_Task_. Nothing in the records may be dropped. Retype them all exactly.

_Input for this task_.
•••

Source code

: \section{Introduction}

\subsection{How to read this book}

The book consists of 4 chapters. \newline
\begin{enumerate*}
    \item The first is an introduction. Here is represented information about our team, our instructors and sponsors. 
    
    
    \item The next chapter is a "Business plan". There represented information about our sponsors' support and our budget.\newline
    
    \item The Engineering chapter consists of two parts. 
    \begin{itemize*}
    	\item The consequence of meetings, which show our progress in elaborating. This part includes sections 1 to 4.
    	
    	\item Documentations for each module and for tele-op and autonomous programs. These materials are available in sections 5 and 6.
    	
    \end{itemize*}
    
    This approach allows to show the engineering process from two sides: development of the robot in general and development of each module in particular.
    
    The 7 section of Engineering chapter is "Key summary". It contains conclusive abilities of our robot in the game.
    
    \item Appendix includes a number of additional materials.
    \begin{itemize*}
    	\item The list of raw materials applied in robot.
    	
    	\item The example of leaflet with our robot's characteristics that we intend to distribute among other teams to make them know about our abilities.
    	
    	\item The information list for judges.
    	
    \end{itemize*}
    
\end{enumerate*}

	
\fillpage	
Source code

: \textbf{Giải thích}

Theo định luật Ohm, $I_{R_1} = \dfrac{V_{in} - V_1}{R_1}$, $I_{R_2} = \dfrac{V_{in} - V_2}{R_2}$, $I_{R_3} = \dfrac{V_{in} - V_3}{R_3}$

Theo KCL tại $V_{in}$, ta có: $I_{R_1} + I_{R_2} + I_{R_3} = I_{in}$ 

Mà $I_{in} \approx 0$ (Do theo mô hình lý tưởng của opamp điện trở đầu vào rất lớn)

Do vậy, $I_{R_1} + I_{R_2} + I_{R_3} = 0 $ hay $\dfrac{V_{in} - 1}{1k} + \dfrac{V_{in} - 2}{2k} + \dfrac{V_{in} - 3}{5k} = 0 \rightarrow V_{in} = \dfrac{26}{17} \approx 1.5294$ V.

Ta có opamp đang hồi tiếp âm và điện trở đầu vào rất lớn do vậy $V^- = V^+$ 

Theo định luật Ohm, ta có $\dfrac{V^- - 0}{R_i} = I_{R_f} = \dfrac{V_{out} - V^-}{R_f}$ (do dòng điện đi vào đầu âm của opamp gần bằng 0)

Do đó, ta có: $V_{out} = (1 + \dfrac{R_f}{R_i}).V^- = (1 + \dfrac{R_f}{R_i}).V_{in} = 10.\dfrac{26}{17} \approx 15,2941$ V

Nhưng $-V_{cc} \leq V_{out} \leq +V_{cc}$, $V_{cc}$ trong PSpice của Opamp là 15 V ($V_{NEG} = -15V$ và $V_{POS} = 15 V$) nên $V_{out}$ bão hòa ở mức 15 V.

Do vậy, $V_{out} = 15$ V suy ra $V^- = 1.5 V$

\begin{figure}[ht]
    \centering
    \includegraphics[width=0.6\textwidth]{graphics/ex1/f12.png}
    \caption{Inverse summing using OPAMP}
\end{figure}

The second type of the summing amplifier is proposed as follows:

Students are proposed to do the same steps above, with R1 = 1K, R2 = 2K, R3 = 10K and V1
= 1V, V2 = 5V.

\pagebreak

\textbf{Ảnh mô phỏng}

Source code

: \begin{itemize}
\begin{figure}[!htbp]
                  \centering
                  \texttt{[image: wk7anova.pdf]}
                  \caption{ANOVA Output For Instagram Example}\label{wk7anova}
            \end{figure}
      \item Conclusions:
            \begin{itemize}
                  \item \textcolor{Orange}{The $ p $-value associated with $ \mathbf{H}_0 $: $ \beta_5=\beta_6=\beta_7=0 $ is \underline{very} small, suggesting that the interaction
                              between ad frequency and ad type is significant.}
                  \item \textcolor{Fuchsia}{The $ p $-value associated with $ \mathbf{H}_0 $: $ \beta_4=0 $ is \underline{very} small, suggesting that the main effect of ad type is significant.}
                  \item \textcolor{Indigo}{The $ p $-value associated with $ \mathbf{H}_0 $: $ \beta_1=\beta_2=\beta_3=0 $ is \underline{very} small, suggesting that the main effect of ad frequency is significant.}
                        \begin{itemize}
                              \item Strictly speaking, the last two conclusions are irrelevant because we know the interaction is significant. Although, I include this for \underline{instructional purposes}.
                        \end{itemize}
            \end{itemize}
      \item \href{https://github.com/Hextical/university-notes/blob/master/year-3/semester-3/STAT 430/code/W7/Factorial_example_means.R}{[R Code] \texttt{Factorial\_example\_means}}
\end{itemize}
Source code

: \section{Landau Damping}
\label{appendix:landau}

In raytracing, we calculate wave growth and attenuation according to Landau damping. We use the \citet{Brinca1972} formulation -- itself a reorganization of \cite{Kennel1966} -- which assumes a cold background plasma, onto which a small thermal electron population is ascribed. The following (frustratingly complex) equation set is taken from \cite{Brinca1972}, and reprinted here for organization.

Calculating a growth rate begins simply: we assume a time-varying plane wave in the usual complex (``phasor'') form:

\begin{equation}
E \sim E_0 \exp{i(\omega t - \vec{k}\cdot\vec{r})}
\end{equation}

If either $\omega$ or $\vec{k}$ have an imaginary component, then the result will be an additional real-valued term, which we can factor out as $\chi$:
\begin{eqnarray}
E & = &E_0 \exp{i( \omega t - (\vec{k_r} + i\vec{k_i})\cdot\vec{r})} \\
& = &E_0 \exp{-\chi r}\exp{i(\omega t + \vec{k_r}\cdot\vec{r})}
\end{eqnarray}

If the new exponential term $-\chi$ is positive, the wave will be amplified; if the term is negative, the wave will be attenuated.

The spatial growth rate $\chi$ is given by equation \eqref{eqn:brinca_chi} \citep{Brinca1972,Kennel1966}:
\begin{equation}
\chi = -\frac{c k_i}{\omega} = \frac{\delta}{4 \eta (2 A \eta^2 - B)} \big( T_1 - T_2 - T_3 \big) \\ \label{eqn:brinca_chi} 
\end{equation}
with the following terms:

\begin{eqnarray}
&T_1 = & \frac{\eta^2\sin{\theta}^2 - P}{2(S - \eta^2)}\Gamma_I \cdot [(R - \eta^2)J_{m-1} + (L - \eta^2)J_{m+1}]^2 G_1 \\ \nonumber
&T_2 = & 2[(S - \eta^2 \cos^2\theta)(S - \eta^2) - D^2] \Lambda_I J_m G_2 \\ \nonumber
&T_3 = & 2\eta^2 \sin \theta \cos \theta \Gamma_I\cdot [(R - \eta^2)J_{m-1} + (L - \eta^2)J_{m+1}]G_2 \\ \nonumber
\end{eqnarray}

•••

_Output of the task_.
Source code

: \section{Introduction}

\subsection{How to read this book}

The book consists of 4 chapters. \newline
\begin{enumerate*}
    \item The first is an introduction. Here is represented information about our team, our instructors and sponsors. 
    
    
    \item The next chapter is a "Business plan". There represented information about our sponsors' support and our budget.\newline
    
    \item The Engineering chapter consists of two parts. 
    \begin{itemize*}
    	\item The consequence of meetings, which show our progress in elaborating. This part includes sections 1 to 4.
    	
    	\item Documentations for each module and for tele-op and autonomous programs. These materials are available in sections 5 and 6.
    	
    \end{itemize*}
    
    This approach allows to show the engineering process from two sides: development of the robot in general and development of each module in particular.
    
    The 7 section of Engineering chapter is "Key summary". It contains conclusive abilities of our robot in the game.
    
    \item Appendix includes a number of additional materials.
    \begin{itemize*}
    	\item The list of raw materials applied in robot.
    	
    	\item The example of leaflet with our robot's characteristics that we intend to distribute among other teams to make them know about our abilities.
    	
    	\item The information list for judges.
    	
    \end{itemize*}
    
\end{enumerate*}

	
\fillpage	
Source code

: \textbf{Giải thích}

Theo định luật Ohm, $I_{R_1} = \dfrac{V_{in} - V_1}{R_1}$, $I_{R_2} = \dfrac{V_{in} - V_2}{R_2}$, $I_{R_3} = \dfrac{V_{in} - V_3}{R_3}$

Theo KCL tại $V_{in}$, ta có: $I_{R_1} + I_{R_2} + I_{R_3} = I_{in}$ 

Mà $I_{in} \approx 0$ (Do theo mô hình lý tưởng của opamp điện trở đầu vào rất lớn)

Do vậy, $I_{R_1} + I_{R_2} + I_{R_3} = 0 $ hay $\dfrac{V_{in} - 1}{1k} + \dfrac{V_{in} - 2}{2k} + \dfrac{V_{in} - 3}{5k} = 0 \rightarrow V_{in} = \dfrac{26}{17} \approx 1.5294$ V.

Ta có opamp đang hồi tiếp âm và điện trở đầu vào rất lớn do vậy $V^- = V^+$ 

Theo định luật Ohm, ta có $\dfrac{V^- - 0}{R_i} = I_{R_f} = \dfrac{V_{out} - V^-}{R_f}$ (do dòng điện đi vào đầu âm của opamp gần bằng 0)

Do đó, ta có: $V_{out} = (1 + \dfrac{R_f}{R_i}).V^- = (1 + \dfrac{R_f}{R_i}).V_{in} = 10.\dfrac{26}{17} \approx 15,2941$ V

Nhưng $-V_{cc} \leq V_{out} \leq +V_{cc}$, $V_{cc}$ trong PSpice của Opamp là 15 V ($V_{NEG} = -15V$ và $V_{POS} = 15 V$) nên $V_{out}$ bão hòa ở mức 15 V.

Do vậy, $V_{out} = 15$ V suy ra $V^- = 1.5 V$

\begin{figure}[ht]
    \centering
    \includegraphics[width=0.6\textwidth]{graphics/ex1/f12.png}
    \caption{Inverse summing using OPAMP}
\end{figure}

The second type of the summing amplifier is proposed as follows:

Students are proposed to do the same steps above, with R1 = 1K, R2 = 2K, R3 = 10K and V1
= 1V, V2 = 5V.

\pagebreak

\textbf{Ảnh mô phỏng}

Source code

: \begin{itemize}
\begin{figure}[!htbp]
                  \centering
                  \texttt{[image: wk7anova.pdf]}
                  \caption{ANOVA Output For Instagram Example}\label{wk7anova}
            \end{figure}
      \item Conclusions:
            \begin{itemize}
                  \item \textcolor{Orange}{The $ p $-value associated with $ \mathbf{H}_0 $: $ \beta_5=\beta_6=\beta_7=0 $ is \underline{very} small, suggesting that the interaction
                              between ad frequency and ad type is significant.}
                  \item \textcolor{Fuchsia}{The $ p $-value associated with $ \mathbf{H}_0 $: $ \beta_4=0 $ is \underline{very} small, suggesting that the main effect of ad type is significant.}
                  \item \textcolor{Indigo}{The $ p $-value associated with $ \mathbf{H}_0 $: $ \beta_1=\beta_2=\beta_3=0 $ is \underline{very} small, suggesting that the main effect of ad frequency is significant.}
                        \begin{itemize}
                              \item Strictly speaking, the last two conclusions are irrelevant because we know the interaction is significant. Although, I include this for \underline{instructional purposes}.
                        \end{itemize}
            \end{itemize}
      \item \href{https://github.com/Hextical/university-notes/blob/master/year-3/semester-3/STAT 430/code/W7/Factorial_example_means.R}{[R Code] \texttt{Factorial\_example\_means}}
\end{itemize}
Source code

: \section{Landau Damping}
\label{appendix:landau}

In raytracing, we calculate wave growth and attenuation according to Landau damping. We use the \citet{Brinca1972} formulation -- itself a reorganization of \cite{Kennel1966} -- which assumes a cold background plasma, onto which a small thermal electron population is ascribed. The following (frustratingly complex) equation set is taken from \cite{Brinca1972}, and reprinted here for organization.

Calculating a growth rate begins simply: we assume a time-varying plane wave in the usual complex (``phasor'') form:

\begin{equation}
E \sim E_0 \exp{i(\omega t - \vec{k}\cdot\vec{r})}
\end{equation}

If either $\omega$ or $\vec{k}$ have an imaginary component, then the result will be an additional real-valued term, which we can factor out as $\chi$:
\begin{eqnarray}
E & = &E_0 \exp{i( \omega t - (\vec{k_r} + i\vec{k_i})\cdot\vec{r})} \\
& = &E_0 \exp{-\chi r}\exp{i(\omega t + \vec{k_r}\cdot\vec{r})}
\end{eqnarray}

If the new exponential term $-\chi$ is positive, the wave will be amplified; if the term is negative, the wave will be attenuated.

The spatial growth rate $\chi$ is given by equation \eqref{eqn:brinca_chi} \citep{Brinca1972,Kennel1966}:
\begin{equation}
\chi = -\frac{c k_i}{\omega} = \frac{\delta}{4 \eta (2 A \eta^2 - B)} \big( T_1 - T_2 - T_3 \big) \\ \label{eqn:brinca_chi} 
\end{equation}
with the following terms:

\begin{eqnarray}
&T_1 = & \frac{\eta^2\sin{\theta}^2 - P}{2(S - \eta^2)}\Gamma_I \cdot [(R - \eta^2)J_{m-1} + (L - \eta^2)J_{m+1}]^2 G_1 \\ \nonumber
&T_2 = & 2[(S - \eta^2 \cos^2\theta)(S - \eta^2) - D^2] \Lambda_I J_m G_2 \\ \nonumber
&T_3 = & 2\eta^2 \sin \theta \cos \theta \Gamma_I\cdot [(R - \eta^2)J_{m-1} + (L - \eta^2)J_{m+1}]G_2 \\ \nonumber
\end{eqnarray}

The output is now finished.